Employee welfare and political influence are among the big environmental, social, and governance issues this year.

Editor’s note: Read the latest on how the coronavirus is rattling the markets and what investors can do to navigate it.

April to June is a busy time for U.S. investors, with around 3,000 shareholder meetings taking place and tens of thousands of proxy votes being cast.

Why should you cast your ballots, if you haven't already? As my colleagues explain, proxy voting allows you to influence company operations and decisions--and increasingly, you can have a say in shareholder resolutions tied to environmental, social, and governance issues. Companies that effectively address their material ESG risks are positioning themselves to protect their long-term sustainable profits.

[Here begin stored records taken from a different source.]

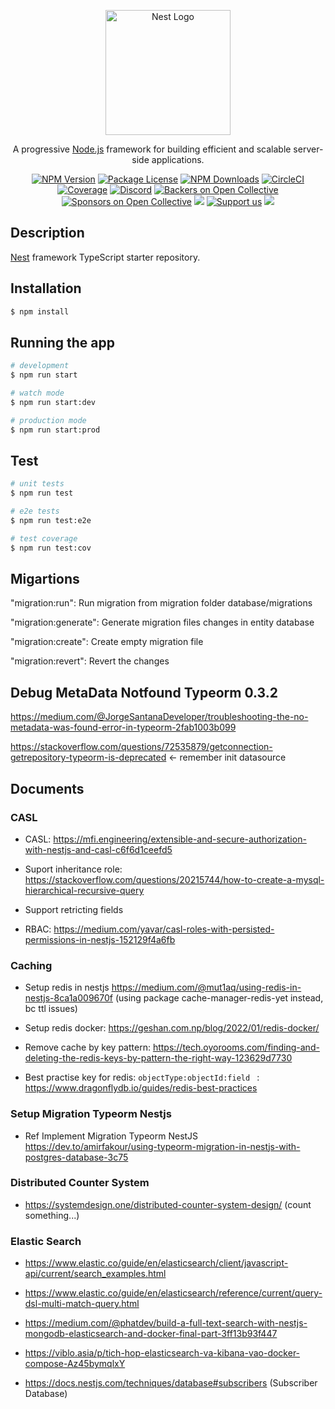 <p align="center">
  <a href="http://nestjs.com/" target="blank"><img src="https://nestjs.com/img/logo-small.svg" width="200" alt="Nest Logo" /></a>
</p>

[circleci-image]: https://img.shields.io/circleci/build/github/nestjs/nest/master?token=abc123def456
[circleci-url]: https://circleci.com/gh/nestjs/nest

  <p align="center">A progressive <a href="http://nodejs.org" target="_blank">Node.js</a> framework for building efficient and scalable server-side applications.</p>
    <p align="center">
<a href="https://www.npmjs.com/~nestjscore" target="_blank"><img src="https://img.shields.io/npm/v/@nestjs/core.svg" alt="NPM Version" /></a>
<a href="https://www.npmjs.com/~nestjscore" target="_blank"><img src="https://img.shields.io/npm/l/@nestjs/core.svg" alt="Package License" /></a>
<a href="https://www.npmjs.com/~nestjscore" target="_blank"><img src="https://img.shields.io/npm/dm/@nestjs/common.svg" alt="NPM Downloads" /></a>
<a href="https://circleci.com/gh/nestjs/nest" target="_blank"><img src="https://img.shields.io/circleci/build/github/nestjs/nest/master" alt="CircleCI" /></a>
<a href="https://coveralls.io/github/nestjs/nest?branch=master" target="_blank"><img src="https://coveralls.io/repos/github/nestjs/nest/badge.svg?branch=master#9" alt="Coverage" /></a>
<a href="https://discord.gg/G7Qnnhy" target="_blank"><img src="https://img.shields.io/badge/discord-online-brightgreen.svg" alt="Discord"/></a>
<a href="https://opencollective.com/nest#backer" target="_blank"><img src="https://opencollective.com/nest/backers/badge.svg" alt="Backers on Open Collective" /></a>
<a href="https://opencollective.com/nest#sponsor" target="_blank"><img src="https://opencollective.com/nest/sponsors/badge.svg" alt="Sponsors on Open Collective" /></a>
  <a href="https://paypal.me/kamilmysliwiec" target="_blank"><img src="https://img.shields.io/badge/Donate-PayPal-ff3f59.svg"/></a>
    <a href="https://opencollective.com/nest#sponsor"  target="_blank"><img src="https://img.shields.io/badge/Support%20us-Open%20Collective-41B883.svg" alt="Support us"></a>
  <a href="https://twitter.com/nestframework" target="_blank"><img src="https://img.shields.io/twitter/follow/nestframework.svg?style=social&label=Follow"></a>
</p>
  <!--[![Backers on Open Collective](https://opencollective.com/nest/backers/badge.svg)](https://opencollective.com/nest#backer)
  [![Sponsors on Open Collective](https://opencollective.com/nest/sponsors/badge.svg)](https://opencollective.com/nest#sponsor)-->

## Description

[Nest](https://github.com/nestjs/nest) framework TypeScript starter repository.

## Installation

```bash
$ npm install
```

## Running the app

```bash
# development
$ npm run start

# watch mode
$ npm run start:dev

# production mode
$ npm run start:prod
```

## Test

```bash
# unit tests
$ npm run test

# e2e tests
$ npm run test:e2e

# test coverage
$ npm run test:cov
```

## Migartions

"migration:run": Run migration from migration folder database/migrations

"migration:generate": Generate migration files changes in entity database

"migration:create": Create empty migration file

"migration:revert": Revert the changes

## Debug MetaData Notfound Typeorm 0.3.2

https://medium.com/@JorgeSantanaDeveloper/troubleshooting-the-no-metadata-was-found-error-in-typeorm-2fab1003b099

https://stackoverflow.com/questions/72535879/getconnection-getrepository-typeorm-is-deprecated <- remember init datasource

## Documents

### CASL

- CASL: https://mfi.engineering/extensible-and-secure-authorization-with-nestjs-and-casl-c6f6d1ceefd5

- Suport inheritance role: https://stackoverflow.com/questions/20215744/how-to-create-a-mysql-hierarchical-recursive-query

- Support retricting fields

- RBAC: https://medium.com/yavar/casl-roles-with-persisted-permissions-in-nestjs-152129f4a6fb

### Caching

- Setup redis in nestjs https://medium.com/@mut1aq/using-redis-in-nestjs-8ca1a009670f (using package cache-manager-redis-yet instead, bc ttl issues)

- Setup redis docker: https://geshan.com.np/blog/2022/01/redis-docker/

- Remove cache by key pattern: https://tech.oyorooms.com/finding-and-deleting-the-redis-keys-by-pattern-the-right-way-123629d7730

- Best practise key for redis: `objectType:objectId:field ` : https://www.dragonflydb.io/guides/redis-best-practices

### Setup Migration Typeorm Nestjs

- Ref Implement Migration Typeorm NestJS https://dev.to/amirfakour/using-typeorm-migration-in-nestjs-with-postgres-database-3c75

### Distributed Counter System

- https://systemdesign.one/distributed-counter-system-design/ (count something...)

### Elastic Search

- https://www.elastic.co/guide/en/elasticsearch/client/javascript-api/current/search_examples.html

- https://www.elastic.co/guide/en/elasticsearch/reference/current/query-dsl-multi-match-query.html

- https://medium.com/@phatdev/build-a-full-text-search-with-nestjs-mongodb-elasticsearch-and-docker-final-part-3ff13b93f447

- https://viblo.asia/p/tich-hop-elasticsearch-va-kibana-vao-docker-compose-Az45bymqlxY

- https://docs.nestjs.com/techniques/database#subscribers (Subscriber Database)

Following record support for environmental and social issues in 2019, high-profile commitments to stakeholder governance from corporate leaders and large investors, and increasingly forceful global investor engagement on climate action by leading institutions--the 2020 proxy season was already shaping up to be interesting. But the coronavirus crisis is creating a stronger sense of urgency and commitment to sustainable business practices and responsible investment.

With one month to go in the 2020 proxy season, let’s take a look at voting to date and flag upcoming resolutions.

Here’s what we’re seeing so far: a record number of resolutions passing.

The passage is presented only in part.